BRIEF. Apart from the pictures, every part of the records below gets retyped exactly.

Top of DATASET ENTRIES

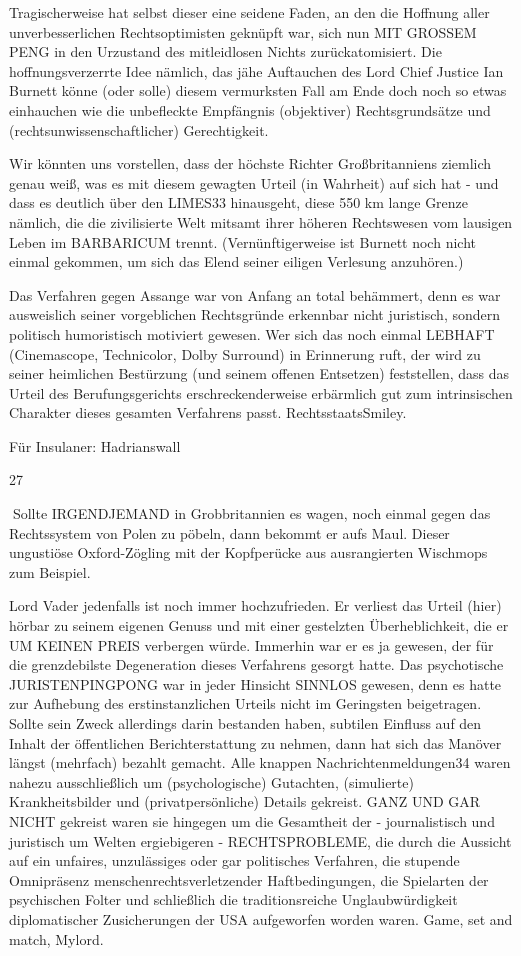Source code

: \begin{multicols}{2}
Tragischerweise hat selbst dieser eine seidene Faden,
an den die Hoffnung aller unverbesserlichen Rechtsoptimisten geknüpft war, sich nun MIT GROSSEM PENG
in den Urzustand des mitleidlosen Nichts zurückatomisiert. Die hoffnungsverzerrte Idee nämlich, das jähe Auftauchen des Lord Chief Justice Ian Burnett könne (oder
solle) diesem vermurksten Fall am Ende doch noch so
etwas einhauchen wie die unbefleckte Empfängnis (objektiver) Rechtsgrundsätze und (rechtsunwissenschaftlicher) Gerechtigkeit.

Wir könnten uns vorstellen, dass der höchste Richter
Großbritanniens ziemlich genau weiß, was es mit diesem gewagten Urteil (in Wahrheit) auf sich hat - und
dass es deutlich über den LIMES33 hinausgeht, diese 550
km lange Grenze nämlich, die die zivilisierte Welt mitsamt ihrer höheren Rechtswesen vom lausigen Leben
im BARBARICUM trennt. (Vernünftigerweise ist Burnett
noch nicht einmal gekommen, um sich das Elend seiner
eiligen Verlesung anzuhören.)

Das Verfahren gegen Assange war von Anfang an total
behämmert, denn es war ausweislich seiner vorgeblichen Rechtsgründe erkennbar nicht juristisch, sondern
politisch humoristisch motiviert gewesen. Wer sich das
noch einmal LEBHAFT (Cinemascope, Technicolor,
Dolby Surround) in Erinnerung ruft, der wird zu seiner
heimlichen Bestürzung (und seinem offenen Entsetzen) feststellen, dass das Urteil des Berufungsgerichts
erschreckenderweise erbärmlich gut zum intrinsischen
Charakter dieses gesamten Verfahrens passt. RechtsstaatsSmiley.

Für Insulaner: Hadrianswall %

27

Sollte IRGENDJEMAND in Grobbritannien es wagen,
noch einmal gegen das Rechtssystem von Polen zu pöbeln, dann bekommt er aufs Maul. Dieser ungustiöse
Oxford-Zögling mit der Kopfperücke aus ausrangierten
Wischmops zum Beispiel.

Lord Vader jedenfalls ist noch immer hochzufrieden. Er
verliest das Urteil (hier) hörbar zu seinem eigenen Genuss und mit einer gestelzten Überheblichkeit, die er
UM KEINEN PREIS verbergen würde. Immerhin war er
es ja gewesen, der für die grenzdebilste Degeneration
dieses Verfahrens gesorgt hatte. Das psychotische JURISTENPINGPONG war in jeder Hinsicht SINNLOS gewesen, denn es hatte zur Aufhebung des erstinstanzlichen Urteils nicht im Geringsten beigetragen. Sollte sein
Zweck allerdings darin bestanden haben, subtilen Einfluss auf den Inhalt der öffentlichen Berichterstattung
zu nehmen, dann hat sich das Manöver längst (mehrfach) bezahlt gemacht. Alle knappen Nachrichtenmeldungen34 waren nahezu ausschließlich um (psychologische) Gutachten, (simulierte) Krankheitsbilder und
(privatpersönliche) Details gekreist. GANZ UND GAR
NICHT gekreist waren sie hingegen um die Gesamtheit
der - journalistisch und juristisch um Welten ergiebigeren - RECHTSPROBLEME, die durch die Aussicht auf ein
unfaires, unzulässiges oder gar politisches Verfahren, die
stupende Omnipräsenz menschenrechtsverletzender
Haftbedingungen, die Spielarten der psychischen Folter
und schließlich die traditionsreiche Unglaubwürdigkeit
diplomatischer Zusicherungen der USA aufgeworfen
worden waren. Game, set and match, Mylord.


\end{multicols}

Bottom of DATASET ENTRIES

WRITTEN ANSWER.
Source code

: \begin{multicols}{2}
Tragischerweise hat selbst dieser eine seidene Faden,
an den die Hoffnung aller unverbesserlichen Rechtsoptimisten geknüpft war, sich nun MIT GROSSEM PENG
in den Urzustand des mitleidlosen Nichts zurückatomisiert. Die hoffnungsverzerrte Idee nämlich, das jähe Auftauchen des Lord Chief Justice Ian Burnett könne (oder
solle) diesem vermurksten Fall am Ende doch noch so
etwas einhauchen wie die unbefleckte Empfängnis (objektiver) Rechtsgrundsätze und (rechtsunwissenschaftlicher) Gerechtigkeit.

Wir könnten uns vorstellen, dass der höchste Richter
Großbritanniens ziemlich genau weiß, was es mit diesem gewagten Urteil (in Wahrheit) auf sich hat - und
dass es deutlich über den LIMES33 hinausgeht, diese 550
km lange Grenze nämlich, die die zivilisierte Welt mitsamt ihrer höheren Rechtswesen vom lausigen Leben
im BARBARICUM trennt. (Vernünftigerweise ist Burnett
noch nicht einmal gekommen, um sich das Elend seiner
eiligen Verlesung anzuhören.)

Das Verfahren gegen Assange war von Anfang an total
behämmert, denn es war ausweislich seiner vorgeblichen Rechtsgründe erkennbar nicht juristisch, sondern
politisch humoristisch motiviert gewesen. Wer sich das
noch einmal LEBHAFT (Cinemascope, Technicolor,
Dolby Surround) in Erinnerung ruft, der wird zu seiner
heimlichen Bestürzung (und seinem offenen Entsetzen) feststellen, dass das Urteil des Berufungsgerichts
erschreckenderweise erbärmlich gut zum intrinsischen
Charakter dieses gesamten Verfahrens passt. RechtsstaatsSmiley.

Für Insulaner: Hadrianswall %

27

Sollte IRGENDJEMAND in Grobbritannien es wagen,
noch einmal gegen das Rechtssystem von Polen zu pöbeln, dann bekommt er aufs Maul. Dieser ungustiöse
Oxford-Zögling mit der Kopfperücke aus ausrangierten
Wischmops zum Beispiel.

Lord Vader jedenfalls ist noch immer hochzufrieden. Er
verliest das Urteil (hier) hörbar zu seinem eigenen Genuss und mit einer gestelzten Überheblichkeit, die er
UM KEINEN PREIS verbergen würde. Immerhin war er
es ja gewesen, der für die grenzdebilste Degeneration
dieses Verfahrens gesorgt hatte. Das psychotische JURISTENPINGPONG war in jeder Hinsicht SINNLOS gewesen, denn es hatte zur Aufhebung des erstinstanzlichen Urteils nicht im Geringsten beigetragen. Sollte sein
Zweck allerdings darin bestanden haben, subtilen Einfluss auf den Inhalt der öffentlichen Berichterstattung
zu nehmen, dann hat sich das Manöver längst (mehrfach) bezahlt gemacht. Alle knappen Nachrichtenmeldungen34 waren nahezu ausschließlich um (psychologische) Gutachten, (simulierte) Krankheitsbilder und
(privatpersönliche) Details gekreist. GANZ UND GAR
NICHT gekreist waren sie hingegen um die Gesamtheit
der - journalistisch und juristisch um Welten ergiebigeren - RECHTSPROBLEME, die durch die Aussicht auf ein
unfaires, unzulässiges oder gar politisches Verfahren, die
stupende Omnipräsenz menschenrechtsverletzender
Haftbedingungen, die Spielarten der psychischen Folter
und schließlich die traditionsreiche Unglaubwürdigkeit
diplomatischer Zusicherungen der USA aufgeworfen
worden waren. Game, set and match, Mylord.


\end{multicols}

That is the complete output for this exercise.